Use `-t, --test-vectors` to verify correctness against known inputs.

## 6. Seed Values

Use `--seed` to set a custom seed. String seeds are hashed to a 64-bit value.

## 7. Help and Version Information

- `rainsum --help`
- `rainsum --version`

## 8. Compilation

A modern C++17 compiler is required. Run `make` to build. Ensure necessary build tools (like `xcode-select` on macOS) are installed. On macOS you should use `./scripts/build.sh` to ensure that path to the correct compiler and SDK is accurate, modify that script if needed for your system.

## 9. Conclusion

Rainsum provides flexible hashing through Rainbow or Rainstorm. Experiment freely and enjoy the convenience of multiple modes and sizes.

---

# Developer Information

## Stability

The hash definitions may evolve. Changes that affect outputs will be indicated by version increments.

## Test Vectors

Refer to `--test-vectors` and `results/` for known outputs and verification.
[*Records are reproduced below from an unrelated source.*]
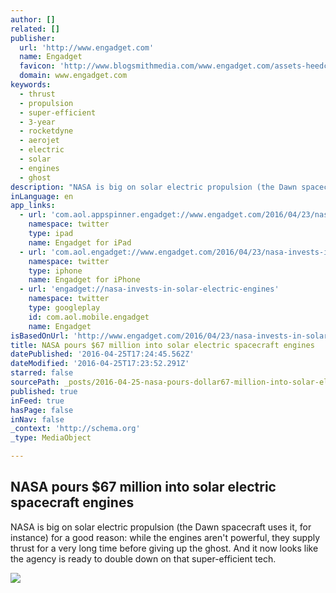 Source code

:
 ```yaml
---
author: []
related: []
publisher:
  url: 'http://www.engadget.com'
  name: Engadget
  favicon: 'http://www.blogsmithmedia.com/www.engadget.com/assets-heedc6f2053969c6c818be3ec4e0c977c/images/favicon-160x160.png?h=1638b0a8bbe7effa8f85c3ecabb63620'
  domain: www.engadget.com
keywords:
  - thrust
  - propulsion
  - super-efficient
  - 3-year
  - rocketdyne
  - aerojet
  - electric
  - solar
  - engines
  - ghost
description: "NASA is big on solar electric propulsion (the Dawn spacecraft uses it, for instance) for a good reason: while the engines aren't powerful, they supply thrust for a very long time before giving up the ghost. And it now looks like the agency is ready to double down on that super-efficient tech."
inLanguage: en
app_links:
  - url: 'com.aol.appspinner.engadget://www.engadget.com/2016/04/23/nasa-invests-in-solar-electric-engines/'
    namespace: twitter
    type: ipad
    name: Engadget for iPad
  - url: 'com.aol.engadget://www.engadget.com/2016/04/23/nasa-invests-in-solar-electric-engines/'
    namespace: twitter
    type: iphone
    name: Engadget for iPhone
  - url: 'engadget://nasa-invests-in-solar-electric-engines'
    namespace: twitter
    type: googleplay
    id: com.aol.mobile.engadget
    name: Engadget
isBasedOnUrl: 'http://www.engadget.com/2016/04/23/nasa-invests-in-solar-electric-engines/'
title: NASA pours $67 million into solar electric spacecraft engines
datePublished: '2016-04-25T17:24:45.562Z'
dateModified: '2016-04-25T17:23:52.291Z'
starred: false
sourcePath: _posts/2016-04-25-nasa-pours-dollar67-million-into-solar-electric-spacecraft-engine.md
published: true
inFeed: true
hasPage: false
inNav: false
_context: 'http://schema.org'
_type: MediaObject

---
```

<article style=""><h1>NASA pours $67 million into solar electric spacecraft engines</h1><p>NASA is big on solar electric propulsion (the Dawn spacecraft uses it, for instance) for a good reason: while the engines aren't powerful, they supply thrust for a very long time before giving up the ghost. And it now looks like the agency is ready to double down on that super-efficient tech.</p><img src="http://o.aolcdn.com/dims5/amp:369c8c9edacf6031342a9bf6e77f1f711d77f2b6/t:1200,630/q:80/?url=++++http%3A%2Fo.aolcdn.com%2Fhss%2Fstorage%2Fmidas%2F12bd73db4d72e3b5e820edb03cf69015%2F203729027%2Fnasa-solar-electric-propulsion-1400.jpg++%0A" /></article>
## Building and Installing

```bash
make
sudo make install
rainsum --help
```

## Contributions

Improvements, analyses, and faster implementations are welcomed.

---

# Story

This is my hash included in the best hash testing library out there "SMHasher3" maintained by Frank T Wojcik: https://gitlab.com/fwojcik/smhasher3
This test lib has many improvements over SMHasher 1 & 2, listed on the previous link. Results are: https://gitlab.com/fwojcik/smhasher3/-/blob/main/results/README.md

Rainbow is the fastest 128-bit hash, and the fastest 256-bit hash (non-crypto). The 8th fastest 64-bit hash (by family, or 9th fastest overall, and 13-th fatest overall if you include 32-bit hashes). The advantage of rainbow is its easily scalable output size (64, 128 and 256), its high quality (passes all the tests), and its utter simplicity: it is under 140 source lines of code, easily readable

The random constants are primes that were selected based on their avalanche quality under a multiply modulo operation. This part of the development was interesting different primes had very distinctly different avalanche qualities. The highest quality primes caused good avalanche (~ 50% bit flip probability) across the widest possible set of bits, on average. These are quite rare. A lot of large primes only avalanche across a narrow range of bits, even in a 128-bit space. The search program took a couple of days to discover all these primes running on a 2020s era MBP. Primes are chosen because they give a complete residue set under the modulus, ensuring a long cycle length at least regarding the nominal test operation.

The rest of the hash was developed by trial and error using my intuition on developing hashes arising from long experience of doing so, and using SMHasher3 to evaluate the results, by iterating to improve and re-testing, over a period of a couple of weeks in the holidays a few years ago. I started making hash functions in my teens as a fun hobby.